With their method, Polymer Pipe Cured in Site (TPC, for Tubería Polimérica Curada en Sitio) they resolved problems of leaks, cracks, and filtrations in pipes that have fulfilled their useful life. The price is equivalent to the civil work, but with great social savings, given that there is no need for closing shops, stopping traffic, or any risk of damaging public facilities.

Investigación y Desarrollo reports that Tubepol began by addressing the problem of rehabilitating pipes without having to drill. “We were in college and approached the System of Business Incubators InnovaUNAM to find ways to develop our idea. There, we found support, advice and training in management, accounting and marketing. We started to seek the solution and the right formula to develop our products,” explained Adrian Cordero, CEO of the company.

Our barriers were always money and lack of confidence from the people towards us because we are young; so one of the key points of our company is that we believe that we can do it, we trust Mexican engineering and that there are opportunities for young people. So we want to be an example of doing important things in this subject.”

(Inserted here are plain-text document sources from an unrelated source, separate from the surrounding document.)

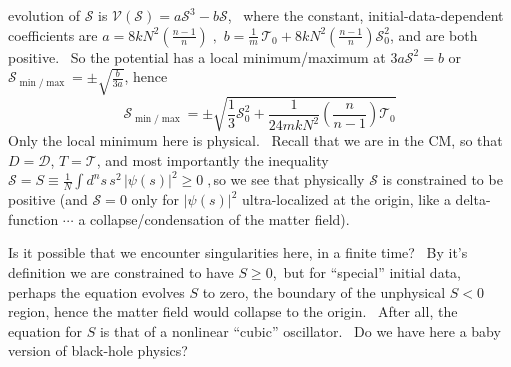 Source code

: \documentclass[a4paper,12pt]{article}%
\begin{document}
evolution of $\mathcal{S}$ is $\mathcal{V}\left(  \mathcal{S}\right)
=a\mathcal{S}^{3}-b\mathcal{S}$, \ where the constant, initial-data-dependent
coefficients are $a=8kN^{2}\left(  \frac{n-1}{n}\right)  \;,$ $b=\frac{1}%
{m}\,\mathcal{T}_{0}+8kN^{2}\left(  \frac{n-1}{n}\right)  \mathcal{S}_{0}^{2}%
$, and are both positive. \ So the potential has a local minimum/maximum at
$3a\mathcal{S}^{2}=b$ or $\mathcal{S}_{\min/\max}=\pm\sqrt{\frac{b}{3a}}$,
hence
\[
\mathcal{S}_{\min/\max}=\pm\sqrt{\frac{1}{3}\mathcal{S}_{0}^{2}+\frac{1}%
{24mkN^{2}}\left(  \frac{n}{n-1}\right)  \mathcal{T}_{0}}%
\]
Only the local minimum here is physical. \ Recall that we are in the CM, so
that $D=\mathcal{D}$, $T=\mathcal{T}$, and most importantly the inequality
$\mathcal{S}=S\equiv\frac{1}{N}\int d^{n}s\,s^{2}\,\left|  \psi\left(
s\right)  \right|  ^{2}\geq0\;,$so we see that physically $\mathcal{S}$ is
constrained to be positive (and $\mathcal{S}=0$ only for $\left|  \psi\left(
s\right)  \right|  ^{2}$ ultra-localized at the origin, like a delta-function
$\cdots$ a collapse/condensation of the matter field).

Is it possible that we encounter singularities here, in a finite time? \ By
it's definition we are constrained to have $S\geq0$,\ but for ``special''
initial data, perhaps the equation evolves $S$ to zero, the boundary of the
unphysical $S<0$ region, hence the matter field would collapse to the origin.
\ After all, the equation for $S$ is that of a nonlinear ``cubic'' oscillator.
\ Do we have here a baby version of black-hole physics?\ 
\end{document}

According to information provided by the team, in Mexico City there are twenty-six thousand kilometers of water pipes and drainage, of which about 8,000 are useless, with risk of collapse and resulting cuts in service. The rehabilitation process with Tubepol first involves performing a video inspection by feeding a camera through the pipe. Images are available in real time and identify the problem promptly. With the obtained data, Tubepol plans the rehabilitation process.

We designed a polyester-felt sleeve, which is like a bag the size of the pipe with felt inside and an outer plastic layer; we impregnate it with a resin, take it to the site and through an access point, which is usually a strainer or a valve box, inflate the balloon and with steam provoke the resin to harden, which, along with the felt, creates a new pipe inside of the damaged one,” said the UNAM graduate.

Tubepol can rehabilitate pipes from four inches in diameter to 72, reducing economic costs and time by manufacturing a pipe of 100 or 150 meters long in a single night, in comparison with conventional methods that can take up to three weeks. Other advantages are quick installation, structural strength, increased flow capacity and a solution to infiltration.

In the end, we feel satisfaction when we see that one of the ideas we had while at the university became a company in which many people work, and also offers a valuable service for customers with social resonance. Now, we are looking for companies to acquire the technology and take it across the country,” Adrian Cordero Ibarra concluded.